Rz. 126

Die Ausübungskontrolle greift in Fällen ein, wo der Ehevertrag zwar im Zeitpunkt seines Zustandekommens nicht sittenwidrig war und daher der Inhaltskontrolle standgehalten hat, der Begünstigte sich jedoch aufgrund veränderter Umstände nach § 242 BGB nicht mehr auf ihn berufen darf, weil dies einen Missbrauch seiner Rechtsmacht darstellen würde.
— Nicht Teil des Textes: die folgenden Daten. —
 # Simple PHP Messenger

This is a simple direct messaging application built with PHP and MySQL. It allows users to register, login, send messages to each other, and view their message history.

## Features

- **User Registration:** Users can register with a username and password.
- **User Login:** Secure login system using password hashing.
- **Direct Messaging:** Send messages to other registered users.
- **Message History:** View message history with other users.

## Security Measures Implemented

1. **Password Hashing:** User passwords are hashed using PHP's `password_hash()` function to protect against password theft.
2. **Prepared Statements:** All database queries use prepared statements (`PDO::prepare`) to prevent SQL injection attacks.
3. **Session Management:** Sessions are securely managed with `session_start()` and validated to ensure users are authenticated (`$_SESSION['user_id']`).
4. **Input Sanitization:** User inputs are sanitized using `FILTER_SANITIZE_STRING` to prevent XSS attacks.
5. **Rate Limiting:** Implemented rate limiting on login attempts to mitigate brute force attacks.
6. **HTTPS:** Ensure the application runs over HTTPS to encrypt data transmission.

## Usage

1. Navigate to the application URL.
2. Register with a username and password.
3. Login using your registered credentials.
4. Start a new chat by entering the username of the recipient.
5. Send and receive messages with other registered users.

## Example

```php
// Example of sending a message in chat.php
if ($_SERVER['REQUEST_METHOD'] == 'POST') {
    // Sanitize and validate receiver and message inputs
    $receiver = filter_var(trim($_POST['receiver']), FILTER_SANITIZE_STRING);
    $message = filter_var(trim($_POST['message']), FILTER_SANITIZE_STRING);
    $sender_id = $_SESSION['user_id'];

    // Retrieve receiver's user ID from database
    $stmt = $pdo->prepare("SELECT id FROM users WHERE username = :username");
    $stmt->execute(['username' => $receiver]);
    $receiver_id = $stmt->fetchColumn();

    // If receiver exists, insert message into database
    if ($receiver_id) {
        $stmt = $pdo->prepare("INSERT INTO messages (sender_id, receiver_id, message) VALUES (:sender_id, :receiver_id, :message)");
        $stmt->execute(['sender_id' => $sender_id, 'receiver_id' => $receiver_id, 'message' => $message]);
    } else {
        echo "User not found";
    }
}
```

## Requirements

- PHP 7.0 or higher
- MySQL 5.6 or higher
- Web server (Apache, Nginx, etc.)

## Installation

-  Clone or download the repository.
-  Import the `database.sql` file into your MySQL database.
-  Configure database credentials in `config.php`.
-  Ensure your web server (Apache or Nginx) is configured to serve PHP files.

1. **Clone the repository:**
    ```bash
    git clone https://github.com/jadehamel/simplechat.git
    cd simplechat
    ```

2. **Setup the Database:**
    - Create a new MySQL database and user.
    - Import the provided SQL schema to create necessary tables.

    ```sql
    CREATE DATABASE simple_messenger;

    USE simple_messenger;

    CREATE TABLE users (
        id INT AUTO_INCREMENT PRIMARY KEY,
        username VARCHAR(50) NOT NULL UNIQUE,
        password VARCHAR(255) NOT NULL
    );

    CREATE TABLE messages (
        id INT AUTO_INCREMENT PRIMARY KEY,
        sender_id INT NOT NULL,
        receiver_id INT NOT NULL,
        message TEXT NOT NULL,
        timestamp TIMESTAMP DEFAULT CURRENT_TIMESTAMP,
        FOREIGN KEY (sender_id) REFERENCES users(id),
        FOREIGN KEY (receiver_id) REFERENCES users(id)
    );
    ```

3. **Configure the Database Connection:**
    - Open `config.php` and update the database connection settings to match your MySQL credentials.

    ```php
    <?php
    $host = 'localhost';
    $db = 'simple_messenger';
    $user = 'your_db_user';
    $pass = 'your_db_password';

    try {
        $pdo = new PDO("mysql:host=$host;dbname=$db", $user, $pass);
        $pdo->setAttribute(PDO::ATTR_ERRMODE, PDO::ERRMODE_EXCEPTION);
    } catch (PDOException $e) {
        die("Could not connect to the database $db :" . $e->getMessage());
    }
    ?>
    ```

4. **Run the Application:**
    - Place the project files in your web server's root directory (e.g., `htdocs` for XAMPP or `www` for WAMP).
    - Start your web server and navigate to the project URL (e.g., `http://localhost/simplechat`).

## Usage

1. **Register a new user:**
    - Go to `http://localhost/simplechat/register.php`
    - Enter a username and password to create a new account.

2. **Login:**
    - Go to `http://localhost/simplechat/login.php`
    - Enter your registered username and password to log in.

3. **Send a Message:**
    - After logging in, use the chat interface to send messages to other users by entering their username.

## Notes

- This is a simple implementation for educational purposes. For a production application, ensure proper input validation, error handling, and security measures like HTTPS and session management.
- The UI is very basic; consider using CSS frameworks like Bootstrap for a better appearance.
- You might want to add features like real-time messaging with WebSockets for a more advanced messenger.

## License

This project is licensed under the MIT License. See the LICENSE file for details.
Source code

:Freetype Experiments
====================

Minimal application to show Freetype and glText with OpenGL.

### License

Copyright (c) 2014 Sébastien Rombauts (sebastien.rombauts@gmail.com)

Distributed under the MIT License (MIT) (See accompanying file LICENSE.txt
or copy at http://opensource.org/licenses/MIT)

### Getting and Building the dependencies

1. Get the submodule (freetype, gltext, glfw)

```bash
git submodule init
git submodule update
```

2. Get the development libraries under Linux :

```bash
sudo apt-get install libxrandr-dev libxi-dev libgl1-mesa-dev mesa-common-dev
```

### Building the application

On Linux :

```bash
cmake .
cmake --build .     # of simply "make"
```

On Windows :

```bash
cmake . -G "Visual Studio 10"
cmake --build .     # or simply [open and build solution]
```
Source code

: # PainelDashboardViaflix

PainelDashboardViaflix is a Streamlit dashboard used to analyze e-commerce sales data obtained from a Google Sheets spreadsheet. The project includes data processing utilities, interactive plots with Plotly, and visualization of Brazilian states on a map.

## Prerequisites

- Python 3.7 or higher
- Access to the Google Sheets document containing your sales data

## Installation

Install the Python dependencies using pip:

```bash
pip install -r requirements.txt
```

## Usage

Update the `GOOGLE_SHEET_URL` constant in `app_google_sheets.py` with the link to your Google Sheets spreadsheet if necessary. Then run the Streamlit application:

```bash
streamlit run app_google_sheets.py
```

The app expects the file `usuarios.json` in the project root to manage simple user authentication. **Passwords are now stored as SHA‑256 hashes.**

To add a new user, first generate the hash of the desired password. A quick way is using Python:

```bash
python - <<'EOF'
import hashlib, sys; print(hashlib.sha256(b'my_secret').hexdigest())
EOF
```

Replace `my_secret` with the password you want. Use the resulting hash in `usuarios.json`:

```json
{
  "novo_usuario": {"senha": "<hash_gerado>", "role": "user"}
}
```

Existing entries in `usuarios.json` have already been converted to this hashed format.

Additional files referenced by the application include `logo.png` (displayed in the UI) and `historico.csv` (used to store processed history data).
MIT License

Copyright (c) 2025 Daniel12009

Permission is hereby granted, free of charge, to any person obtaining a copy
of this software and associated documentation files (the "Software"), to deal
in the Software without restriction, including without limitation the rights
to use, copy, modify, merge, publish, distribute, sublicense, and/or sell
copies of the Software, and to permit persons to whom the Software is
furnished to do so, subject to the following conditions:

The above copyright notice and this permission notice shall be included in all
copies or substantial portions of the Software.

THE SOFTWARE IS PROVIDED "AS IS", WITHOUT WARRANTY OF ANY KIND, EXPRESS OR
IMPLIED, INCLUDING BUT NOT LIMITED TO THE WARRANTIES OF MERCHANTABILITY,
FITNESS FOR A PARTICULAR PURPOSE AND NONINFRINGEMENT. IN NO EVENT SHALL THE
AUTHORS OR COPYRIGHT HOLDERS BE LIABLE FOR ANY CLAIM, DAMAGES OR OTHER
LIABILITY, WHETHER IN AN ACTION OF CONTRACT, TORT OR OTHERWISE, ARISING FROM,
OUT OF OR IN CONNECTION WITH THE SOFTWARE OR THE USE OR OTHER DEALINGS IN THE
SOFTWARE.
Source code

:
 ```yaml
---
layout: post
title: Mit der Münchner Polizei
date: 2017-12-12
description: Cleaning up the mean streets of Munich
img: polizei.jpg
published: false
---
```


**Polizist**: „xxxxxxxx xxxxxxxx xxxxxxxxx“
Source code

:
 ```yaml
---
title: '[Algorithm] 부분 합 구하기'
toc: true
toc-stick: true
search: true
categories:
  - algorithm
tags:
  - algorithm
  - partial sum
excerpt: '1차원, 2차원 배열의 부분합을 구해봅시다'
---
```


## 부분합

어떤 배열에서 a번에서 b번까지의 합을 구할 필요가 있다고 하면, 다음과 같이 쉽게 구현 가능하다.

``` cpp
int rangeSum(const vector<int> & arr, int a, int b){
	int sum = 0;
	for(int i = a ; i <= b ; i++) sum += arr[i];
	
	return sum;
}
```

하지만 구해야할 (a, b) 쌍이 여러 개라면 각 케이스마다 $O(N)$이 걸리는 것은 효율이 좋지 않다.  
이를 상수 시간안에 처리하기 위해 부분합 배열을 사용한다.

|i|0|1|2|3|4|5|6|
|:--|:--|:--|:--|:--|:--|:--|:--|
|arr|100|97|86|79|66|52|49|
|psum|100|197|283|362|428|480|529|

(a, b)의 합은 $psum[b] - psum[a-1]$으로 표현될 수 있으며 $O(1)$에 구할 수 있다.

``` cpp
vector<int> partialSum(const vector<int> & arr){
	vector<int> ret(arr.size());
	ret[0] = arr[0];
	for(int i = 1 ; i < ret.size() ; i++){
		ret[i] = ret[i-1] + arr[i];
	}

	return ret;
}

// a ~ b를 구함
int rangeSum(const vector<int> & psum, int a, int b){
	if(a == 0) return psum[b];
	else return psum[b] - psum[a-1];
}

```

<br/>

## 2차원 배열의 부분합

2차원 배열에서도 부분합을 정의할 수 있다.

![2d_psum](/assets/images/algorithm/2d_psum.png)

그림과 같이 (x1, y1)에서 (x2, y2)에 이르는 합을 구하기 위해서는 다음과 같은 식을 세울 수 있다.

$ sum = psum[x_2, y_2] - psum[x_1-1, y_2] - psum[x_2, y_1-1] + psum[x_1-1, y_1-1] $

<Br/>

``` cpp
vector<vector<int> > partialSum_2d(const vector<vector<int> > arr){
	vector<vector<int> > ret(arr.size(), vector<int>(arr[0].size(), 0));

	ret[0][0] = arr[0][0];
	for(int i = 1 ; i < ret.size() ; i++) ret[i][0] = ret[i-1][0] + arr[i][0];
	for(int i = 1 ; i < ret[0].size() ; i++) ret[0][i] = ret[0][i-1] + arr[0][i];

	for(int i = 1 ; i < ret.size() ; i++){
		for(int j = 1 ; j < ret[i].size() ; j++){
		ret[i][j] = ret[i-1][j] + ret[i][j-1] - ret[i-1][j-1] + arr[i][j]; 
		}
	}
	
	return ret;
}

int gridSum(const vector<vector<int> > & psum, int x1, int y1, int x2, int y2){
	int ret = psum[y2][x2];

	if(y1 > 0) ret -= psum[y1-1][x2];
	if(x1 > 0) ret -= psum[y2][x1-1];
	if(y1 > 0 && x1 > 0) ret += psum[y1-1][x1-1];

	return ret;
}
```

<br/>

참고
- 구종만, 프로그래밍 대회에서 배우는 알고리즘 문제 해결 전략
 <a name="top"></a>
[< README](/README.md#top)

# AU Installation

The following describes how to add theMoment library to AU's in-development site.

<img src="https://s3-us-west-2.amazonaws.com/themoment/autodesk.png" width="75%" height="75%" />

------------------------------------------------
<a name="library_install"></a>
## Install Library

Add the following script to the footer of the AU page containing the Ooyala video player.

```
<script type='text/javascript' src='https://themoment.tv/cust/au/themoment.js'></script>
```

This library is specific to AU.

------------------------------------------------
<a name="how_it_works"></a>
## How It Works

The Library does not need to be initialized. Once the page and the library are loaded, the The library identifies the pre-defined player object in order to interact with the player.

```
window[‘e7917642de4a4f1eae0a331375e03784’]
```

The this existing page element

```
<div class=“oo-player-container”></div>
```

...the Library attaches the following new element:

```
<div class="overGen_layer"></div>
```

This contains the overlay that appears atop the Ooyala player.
Insoweit hat ein Vergleich der tatsächlichen Umstände zur Zeit des Vertragsabschlusses einerseits und zum Zeitpunkt der Anspruchsgeltendmachung andererseits stattzufinden.

 

Rz. 127

 

Beispiel

Zum Zeitpunkt des Vertragsabschlusses gingen beide Ehegatten davon aus, keine Kinder zu wünschen und aus biologischen Gründen auch keine bekommen zu können. Es wurde ein umfassender Ausschluss jeglichen Unterhalts vereinbart. F wird unerwartet schwanger. M will keinen Kindesbetreuungsunterhalt zahlen, weil dieser im Vertrag ausgeschlossen ist.

 

Rz. 128

Die Frage der Rechtsfolge stellt sich in anderer Weise als bei der Inhaltskontrolle. Da der Vertrag nicht sittenwidrig ist, kann er rechtlich nicht ignoriert werden.

 

Rz. 129

 

Praxistipp

Darf sich der begünstigte Ehegatte unter dem Gesichtspunkt des § 242 BGB auf die für ihn vorteilhafte, nicht sittenwidrige Klausel berufen?

Falls nein:

RECHTSFOLGE: Es gilt eine Regelung, die den jetzigen Belangen der (geschiedenen) Ehegatten an angemessener Weise Rechnung trägt.

Hält ein Vertrag der Ausübungskontrolle nicht Stand, führt dies also nicht dazu, dass das Gericht die gesetzliche Scheidungsfolge in Verzug setzt. Es erfolgt vielmehr eine Vertragsanpassung. Der Richter ordnet diejenige Rechtsfolge an, die den berechtigten belangen beider Ehegatten in angemessener Weise Rechnung trägt.[76]

Hierbei bildet die gesetzliche Rechtsfolge die Obergrenze.[77]